• **Task directions**: Return the listing in full. Keep each line exactly as it is.
● ● ● ● ● ● ●
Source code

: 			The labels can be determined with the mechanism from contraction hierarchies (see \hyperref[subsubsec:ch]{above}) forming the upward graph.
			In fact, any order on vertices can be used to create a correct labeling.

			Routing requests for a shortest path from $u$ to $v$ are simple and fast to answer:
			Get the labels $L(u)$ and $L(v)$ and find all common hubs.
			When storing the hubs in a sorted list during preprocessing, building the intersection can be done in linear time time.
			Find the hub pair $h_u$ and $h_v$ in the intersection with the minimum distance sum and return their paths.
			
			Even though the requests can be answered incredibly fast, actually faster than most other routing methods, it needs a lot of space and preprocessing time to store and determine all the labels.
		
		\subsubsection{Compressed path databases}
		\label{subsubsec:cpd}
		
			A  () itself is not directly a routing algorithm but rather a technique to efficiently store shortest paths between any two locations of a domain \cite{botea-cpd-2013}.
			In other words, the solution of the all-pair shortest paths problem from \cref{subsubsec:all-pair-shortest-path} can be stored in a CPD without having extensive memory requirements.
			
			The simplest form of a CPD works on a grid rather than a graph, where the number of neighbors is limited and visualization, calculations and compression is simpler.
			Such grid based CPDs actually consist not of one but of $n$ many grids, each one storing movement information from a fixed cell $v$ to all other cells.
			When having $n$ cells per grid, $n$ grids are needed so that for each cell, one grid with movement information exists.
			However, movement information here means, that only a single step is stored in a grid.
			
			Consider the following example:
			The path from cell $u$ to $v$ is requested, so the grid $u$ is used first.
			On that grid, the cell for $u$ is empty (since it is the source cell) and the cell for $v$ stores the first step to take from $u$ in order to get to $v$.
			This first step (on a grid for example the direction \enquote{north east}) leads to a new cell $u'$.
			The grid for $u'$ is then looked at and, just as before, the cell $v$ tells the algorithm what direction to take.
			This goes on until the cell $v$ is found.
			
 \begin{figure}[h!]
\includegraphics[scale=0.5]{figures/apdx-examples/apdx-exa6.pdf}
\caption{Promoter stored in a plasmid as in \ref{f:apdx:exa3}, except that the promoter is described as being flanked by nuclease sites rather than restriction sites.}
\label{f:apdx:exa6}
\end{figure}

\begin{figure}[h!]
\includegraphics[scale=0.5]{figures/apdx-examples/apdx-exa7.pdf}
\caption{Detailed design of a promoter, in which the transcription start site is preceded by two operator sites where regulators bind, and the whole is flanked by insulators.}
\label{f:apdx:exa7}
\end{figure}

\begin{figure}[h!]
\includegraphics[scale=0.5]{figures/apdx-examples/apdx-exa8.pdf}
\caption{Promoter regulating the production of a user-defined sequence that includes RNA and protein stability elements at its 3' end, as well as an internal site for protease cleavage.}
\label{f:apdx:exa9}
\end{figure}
● ● ● ● ● ● ●
• **Solution**:
Source code

: 			The labels can be determined with the mechanism from contraction hierarchies (see \hyperref[subsubsec:ch]{above}) forming the upward graph.
			In fact, any order on vertices can be used to create a correct labeling.

			Routing requests for a shortest path from $u$ to $v$ are simple and fast to answer:
			Get the labels $L(u)$ and $L(v)$ and find all common hubs.
			When storing the hubs in a sorted list during preprocessing, building the intersection can be done in linear time time.
			Find the hub pair $h_u$ and $h_v$ in the intersection with the minimum distance sum and return their paths.
			
			Even though the requests can be answered incredibly fast, actually faster than most other routing methods, it needs a lot of space and preprocessing time to store and determine all the labels.
		
		\subsubsection{Compressed path databases}
		\label{subsubsec:cpd}
		
			A  () itself is not directly a routing algorithm but rather a technique to efficiently store shortest paths between any two locations of a domain \cite{botea-cpd-2013}.
			In other words, the solution of the all-pair shortest paths problem from \cref{subsubsec:all-pair-shortest-path} can be stored in a CPD without having extensive memory requirements.
			
			The simplest form of a CPD works on a grid rather than a graph, where the number of neighbors is limited and visualization, calculations and compression is simpler.
			Such grid based CPDs actually consist not of one but of $n$ many grids, each one storing movement information from a fixed cell $v$ to all other cells.
			When having $n$ cells per grid, $n$ grids are needed so that for each cell, one grid with movement information exists.
			However, movement information here means, that only a single step is stored in a grid.
			
			Consider the following example:
			The path from cell $u$ to $v$ is requested, so the grid $u$ is used first.
			On that grid, the cell for $u$ is empty (since it is the source cell) and the cell for $v$ stores the first step to take from $u$ in order to get to $v$.
			This first step (on a grid for example the direction \enquote{north east}) leads to a new cell $u'$.
			The grid for $u'$ is then looked at and, just as before, the cell $v$ tells the algorithm what direction to take.
			This goes on until the cell $v$ is found.
			
 \begin{figure}[h!]
\includegraphics[scale=0.5]{figures/apdx-examples/apdx-exa6.pdf}
\caption{Promoter stored in a plasmid as in \ref{f:apdx:exa3}, except that the promoter is described as being flanked by nuclease sites rather than restriction sites.}
\label{f:apdx:exa6}
\end{figure}

\begin{figure}[h!]
\includegraphics[scale=0.5]{figures/apdx-examples/apdx-exa7.pdf}
\caption{Detailed design of a promoter, in which the transcription start site is preceded by two operator sites where regulators bind, and the whole is flanked by insulators.}
\label{f:apdx:exa7}
\end{figure}

\begin{figure}[h!]
\includegraphics[scale=0.5]{figures/apdx-examples/apdx-exa8.pdf}
\caption{Promoter regulating the production of a user-defined sequence that includes RNA and protein stability elements at its 3' end, as well as an internal site for protease cleavage.}
\label{f:apdx:exa9}
\end{figure}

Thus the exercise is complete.